1. I'm scared about being inexperienced and not being a good lover, which i know is kind of silly

2. I'm nervous because I'm small and he's a very big, muscular guy, which i think is really attractive but is kind of intimidating and I've recently just started realizing that's a lot of weight to be in bed with.

I guess I don't know our sex drives won't match. I'm sorry I'm just freaking out. I have no idea how we'll work it out yet. 



Anon Pink said:


> So why are you a virgin? Was it religion?


Yes. Our family isn't really all that devout but it's still a big cultural thing and as the only daughter I'm my daddy's little precious princess and all.



Anon Pink said:


> If so, how will that inhibition about getting naked and having sex actually go away?
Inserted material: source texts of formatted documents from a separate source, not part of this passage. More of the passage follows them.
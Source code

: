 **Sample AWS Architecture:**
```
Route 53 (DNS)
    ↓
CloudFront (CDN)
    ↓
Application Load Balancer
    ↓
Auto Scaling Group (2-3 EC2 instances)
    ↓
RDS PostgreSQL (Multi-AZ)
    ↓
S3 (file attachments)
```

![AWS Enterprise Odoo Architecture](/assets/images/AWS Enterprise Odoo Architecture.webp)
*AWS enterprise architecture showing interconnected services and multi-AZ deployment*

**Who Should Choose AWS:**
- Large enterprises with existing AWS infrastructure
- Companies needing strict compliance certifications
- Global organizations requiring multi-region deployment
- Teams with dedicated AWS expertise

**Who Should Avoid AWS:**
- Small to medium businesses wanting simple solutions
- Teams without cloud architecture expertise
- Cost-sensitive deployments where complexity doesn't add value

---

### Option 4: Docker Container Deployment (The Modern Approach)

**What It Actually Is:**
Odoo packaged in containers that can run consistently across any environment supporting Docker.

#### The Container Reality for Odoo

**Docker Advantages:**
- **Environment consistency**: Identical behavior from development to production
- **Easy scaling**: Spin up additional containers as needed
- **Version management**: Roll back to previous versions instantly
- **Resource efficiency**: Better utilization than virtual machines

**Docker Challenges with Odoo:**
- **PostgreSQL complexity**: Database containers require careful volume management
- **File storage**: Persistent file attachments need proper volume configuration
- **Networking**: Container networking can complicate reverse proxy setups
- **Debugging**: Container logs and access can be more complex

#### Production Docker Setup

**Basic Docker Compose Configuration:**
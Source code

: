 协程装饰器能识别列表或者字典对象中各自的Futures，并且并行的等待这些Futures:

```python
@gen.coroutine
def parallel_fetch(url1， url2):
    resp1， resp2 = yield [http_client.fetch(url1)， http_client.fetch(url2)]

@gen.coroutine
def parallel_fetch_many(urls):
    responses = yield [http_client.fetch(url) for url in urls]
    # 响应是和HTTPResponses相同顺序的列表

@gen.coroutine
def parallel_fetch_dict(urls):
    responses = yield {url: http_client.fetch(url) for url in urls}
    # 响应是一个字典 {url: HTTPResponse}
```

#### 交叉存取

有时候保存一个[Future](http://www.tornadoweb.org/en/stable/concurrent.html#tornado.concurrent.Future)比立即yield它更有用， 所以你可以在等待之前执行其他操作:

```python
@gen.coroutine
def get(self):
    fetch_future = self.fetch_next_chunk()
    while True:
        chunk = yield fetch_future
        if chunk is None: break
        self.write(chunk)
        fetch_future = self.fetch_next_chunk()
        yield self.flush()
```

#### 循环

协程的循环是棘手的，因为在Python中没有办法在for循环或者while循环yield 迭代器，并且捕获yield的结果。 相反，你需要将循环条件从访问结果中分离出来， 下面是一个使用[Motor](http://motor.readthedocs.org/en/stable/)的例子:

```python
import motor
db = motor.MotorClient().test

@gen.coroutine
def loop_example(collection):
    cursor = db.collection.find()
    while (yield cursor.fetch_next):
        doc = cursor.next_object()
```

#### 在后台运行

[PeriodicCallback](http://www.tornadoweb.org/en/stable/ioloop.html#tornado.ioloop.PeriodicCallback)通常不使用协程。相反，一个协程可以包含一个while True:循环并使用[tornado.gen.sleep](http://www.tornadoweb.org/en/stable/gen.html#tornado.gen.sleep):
Having a wedding ring won't make it go away BTW.


Well, I'm in trouble then. 



Anon Pink said:


> What have you replied upon in order to keep a sexual boundary in order to remain a virgin?


I told my fiance and he's too much of a gentleman, if we start getting really frisky when kissing if I don't stop he will and say he doesn't want to rush into something I might regret.




Anon Pink said:


> How has that helped you? How will that be different after you are married?


It hasn't helped me. I just don't know. I just grew up thinking it would me magical and special and perfect as long as I kept my purity for my husband and all that. And now it's confusing and complicated.


----------



## hookares (Dec 7, 2011)

No virgin should consider matrimony until they get some experience.
Of this I am certain.


----------



## Cletus (Apr 27, 2012)

The issue with being inexperienced or inadequate in bed will take care of itself as long as you have the right attitude. Being a newlywed is exactly the kind of thing that makes you want to experiment and get better.

Not knowing if you like sex or not is, to many of us here, a lot more concerning. However, I haven't heard you say you're worried about liking sex, only that you have questions about the mechanics of making love to a big, brutish guy.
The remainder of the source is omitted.